GOAL OF THE EXERCISE
Please print all of the records that follow with nothing altered.
___ STUDY MATERIAL ___
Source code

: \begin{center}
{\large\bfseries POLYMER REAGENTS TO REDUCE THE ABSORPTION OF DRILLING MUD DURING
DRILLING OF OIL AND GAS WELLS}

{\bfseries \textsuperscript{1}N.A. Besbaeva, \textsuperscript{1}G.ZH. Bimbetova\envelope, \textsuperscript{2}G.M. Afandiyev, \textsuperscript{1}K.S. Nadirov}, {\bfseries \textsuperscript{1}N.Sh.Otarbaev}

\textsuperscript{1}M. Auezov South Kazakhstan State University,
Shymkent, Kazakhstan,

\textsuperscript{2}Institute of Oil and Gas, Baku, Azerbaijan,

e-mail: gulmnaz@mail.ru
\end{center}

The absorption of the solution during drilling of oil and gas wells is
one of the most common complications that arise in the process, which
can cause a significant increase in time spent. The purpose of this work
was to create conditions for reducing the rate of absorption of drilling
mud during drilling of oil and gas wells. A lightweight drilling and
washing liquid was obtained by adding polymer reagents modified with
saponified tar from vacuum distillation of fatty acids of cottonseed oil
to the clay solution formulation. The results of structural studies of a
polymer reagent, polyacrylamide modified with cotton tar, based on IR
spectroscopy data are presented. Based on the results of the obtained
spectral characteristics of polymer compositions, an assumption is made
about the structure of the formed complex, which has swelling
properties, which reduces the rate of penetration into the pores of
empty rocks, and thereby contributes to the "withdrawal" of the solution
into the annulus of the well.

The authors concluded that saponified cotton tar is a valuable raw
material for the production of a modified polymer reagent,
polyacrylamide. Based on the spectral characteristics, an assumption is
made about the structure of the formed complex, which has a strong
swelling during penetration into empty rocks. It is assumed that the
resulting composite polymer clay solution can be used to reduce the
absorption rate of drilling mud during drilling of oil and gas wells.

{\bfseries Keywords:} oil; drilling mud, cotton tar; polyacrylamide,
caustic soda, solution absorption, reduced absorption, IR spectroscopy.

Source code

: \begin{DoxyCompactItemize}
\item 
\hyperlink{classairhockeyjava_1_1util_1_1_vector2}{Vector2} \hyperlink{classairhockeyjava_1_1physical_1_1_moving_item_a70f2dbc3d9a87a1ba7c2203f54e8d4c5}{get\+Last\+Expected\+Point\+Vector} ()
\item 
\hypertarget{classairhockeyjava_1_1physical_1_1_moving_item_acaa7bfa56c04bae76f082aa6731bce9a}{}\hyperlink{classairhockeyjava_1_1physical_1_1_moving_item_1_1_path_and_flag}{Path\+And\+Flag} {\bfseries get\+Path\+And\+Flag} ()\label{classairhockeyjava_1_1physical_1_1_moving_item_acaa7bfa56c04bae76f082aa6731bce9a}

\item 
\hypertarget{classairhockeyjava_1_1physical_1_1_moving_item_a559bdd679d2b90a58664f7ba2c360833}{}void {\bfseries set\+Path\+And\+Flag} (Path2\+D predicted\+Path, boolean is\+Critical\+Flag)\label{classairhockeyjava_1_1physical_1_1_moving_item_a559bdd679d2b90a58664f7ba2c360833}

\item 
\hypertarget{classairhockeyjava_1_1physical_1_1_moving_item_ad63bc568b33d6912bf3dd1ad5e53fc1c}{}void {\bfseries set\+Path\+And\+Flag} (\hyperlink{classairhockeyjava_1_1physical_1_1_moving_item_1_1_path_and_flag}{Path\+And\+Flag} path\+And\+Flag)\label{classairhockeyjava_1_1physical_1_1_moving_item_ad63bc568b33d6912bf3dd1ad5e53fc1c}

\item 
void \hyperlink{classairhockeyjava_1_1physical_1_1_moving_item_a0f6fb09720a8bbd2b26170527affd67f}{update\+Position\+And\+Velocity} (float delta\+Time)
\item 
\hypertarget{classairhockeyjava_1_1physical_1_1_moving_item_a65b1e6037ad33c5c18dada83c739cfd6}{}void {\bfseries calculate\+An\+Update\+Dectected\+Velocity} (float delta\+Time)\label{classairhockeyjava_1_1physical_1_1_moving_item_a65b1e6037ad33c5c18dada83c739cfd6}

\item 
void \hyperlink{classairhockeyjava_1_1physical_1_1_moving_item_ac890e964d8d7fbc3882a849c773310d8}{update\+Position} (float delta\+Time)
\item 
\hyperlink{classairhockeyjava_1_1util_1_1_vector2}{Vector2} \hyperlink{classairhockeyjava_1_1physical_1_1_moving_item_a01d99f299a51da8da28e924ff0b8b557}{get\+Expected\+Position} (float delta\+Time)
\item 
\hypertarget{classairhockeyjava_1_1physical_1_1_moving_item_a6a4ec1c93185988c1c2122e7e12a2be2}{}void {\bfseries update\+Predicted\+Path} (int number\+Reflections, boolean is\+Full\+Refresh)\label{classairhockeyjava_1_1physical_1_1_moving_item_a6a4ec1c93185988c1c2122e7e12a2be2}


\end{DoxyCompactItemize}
___
FINISHED EXERCISE
Source code

: \begin{center}
{\large\bfseries POLYMER REAGENTS TO REDUCE THE ABSORPTION OF DRILLING MUD DURING
DRILLING OF OIL AND GAS WELLS}

{\bfseries \textsuperscript{1}N.A. Besbaeva, \textsuperscript{1}G.ZH. Bimbetova\envelope, \textsuperscript{2}G.M. Afandiyev, \textsuperscript{1}K.S. Nadirov}, {\bfseries \textsuperscript{1}N.Sh.Otarbaev}

\textsuperscript{1}M. Auezov South Kazakhstan State University,
Shymkent, Kazakhstan,

\textsuperscript{2}Institute of Oil and Gas, Baku, Azerbaijan,

e-mail: gulmnaz@mail.ru
\end{center}

The absorption of the solution during drilling of oil and gas wells is
one of the most common complications that arise in the process, which
can cause a significant increase in time spent. The purpose of this work
was to create conditions for reducing the rate of absorption of drilling
mud during drilling of oil and gas wells. A lightweight drilling and
washing liquid was obtained by adding polymer reagents modified with
saponified tar from vacuum distillation of fatty acids of cottonseed oil
to the clay solution formulation. The results of structural studies of a
polymer reagent, polyacrylamide modified with cotton tar, based on IR
spectroscopy data are presented. Based on the results of the obtained
spectral characteristics of polymer compositions, an assumption is made
about the structure of the formed complex, which has swelling
properties, which reduces the rate of penetration into the pores of
empty rocks, and thereby contributes to the "withdrawal" of the solution
into the annulus of the well.

The authors concluded that saponified cotton tar is a valuable raw
material for the production of a modified polymer reagent,
polyacrylamide. Based on the spectral characteristics, an assumption is
made about the structure of the formed complex, which has a strong
swelling during penetration into empty rocks. It is assumed that the
resulting composite polymer clay solution can be used to reduce the
absorption rate of drilling mud during drilling of oil and gas wells.

{\bfseries Keywords:} oil; drilling mud, cotton tar; polyacrylamide,
caustic soda, solution absorption, reduced absorption, IR spectroscopy.

Source code

: \begin{DoxyCompactItemize}
\item 
\hyperlink{classairhockeyjava_1_1util_1_1_vector2}{Vector2} \hyperlink{classairhockeyjava_1_1physical_1_1_moving_item_a70f2dbc3d9a87a1ba7c2203f54e8d4c5}{get\+Last\+Expected\+Point\+Vector} ()
\item 
\hypertarget{classairhockeyjava_1_1physical_1_1_moving_item_acaa7bfa56c04bae76f082aa6731bce9a}{}\hyperlink{classairhockeyjava_1_1physical_1_1_moving_item_1_1_path_and_flag}{Path\+And\+Flag} {\bfseries get\+Path\+And\+Flag} ()\label{classairhockeyjava_1_1physical_1_1_moving_item_acaa7bfa56c04bae76f082aa6731bce9a}

\item 
\hypertarget{classairhockeyjava_1_1physical_1_1_moving_item_a559bdd679d2b90a58664f7ba2c360833}{}void {\bfseries set\+Path\+And\+Flag} (Path2\+D predicted\+Path, boolean is\+Critical\+Flag)\label{classairhockeyjava_1_1physical_1_1_moving_item_a559bdd679d2b90a58664f7ba2c360833}

\item 
\hypertarget{classairhockeyjava_1_1physical_1_1_moving_item_ad63bc568b33d6912bf3dd1ad5e53fc1c}{}void {\bfseries set\+Path\+And\+Flag} (\hyperlink{classairhockeyjava_1_1physical_1_1_moving_item_1_1_path_and_flag}{Path\+And\+Flag} path\+And\+Flag)\label{classairhockeyjava_1_1physical_1_1_moving_item_ad63bc568b33d6912bf3dd1ad5e53fc1c}

\item 
void \hyperlink{classairhockeyjava_1_1physical_1_1_moving_item_a0f6fb09720a8bbd2b26170527affd67f}{update\+Position\+And\+Velocity} (float delta\+Time)
\item 
\hypertarget{classairhockeyjava_1_1physical_1_1_moving_item_a65b1e6037ad33c5c18dada83c739cfd6}{}void {\bfseries calculate\+An\+Update\+Dectected\+Velocity} (float delta\+Time)\label{classairhockeyjava_1_1physical_1_1_moving_item_a65b1e6037ad33c5c18dada83c739cfd6}

\item 
void \hyperlink{classairhockeyjava_1_1physical_1_1_moving_item_ac890e964d8d7fbc3882a849c773310d8}{update\+Position} (float delta\+Time)
\item 
\hyperlink{classairhockeyjava_1_1util_1_1_vector2}{Vector2} \hyperlink{classairhockeyjava_1_1physical_1_1_moving_item_a01d99f299a51da8da28e924ff0b8b557}{get\+Expected\+Position} (float delta\+Time)
\item 
\hypertarget{classairhockeyjava_1_1physical_1_1_moving_item_a6a4ec1c93185988c1c2122e7e12a2be2}{}void {\bfseries update\+Predicted\+Path} (int number\+Reflections, boolean is\+Full\+Refresh)\label{classairhockeyjava_1_1physical_1_1_moving_item_a6a4ec1c93185988c1c2122e7e12a2be2}


\end{DoxyCompactItemize}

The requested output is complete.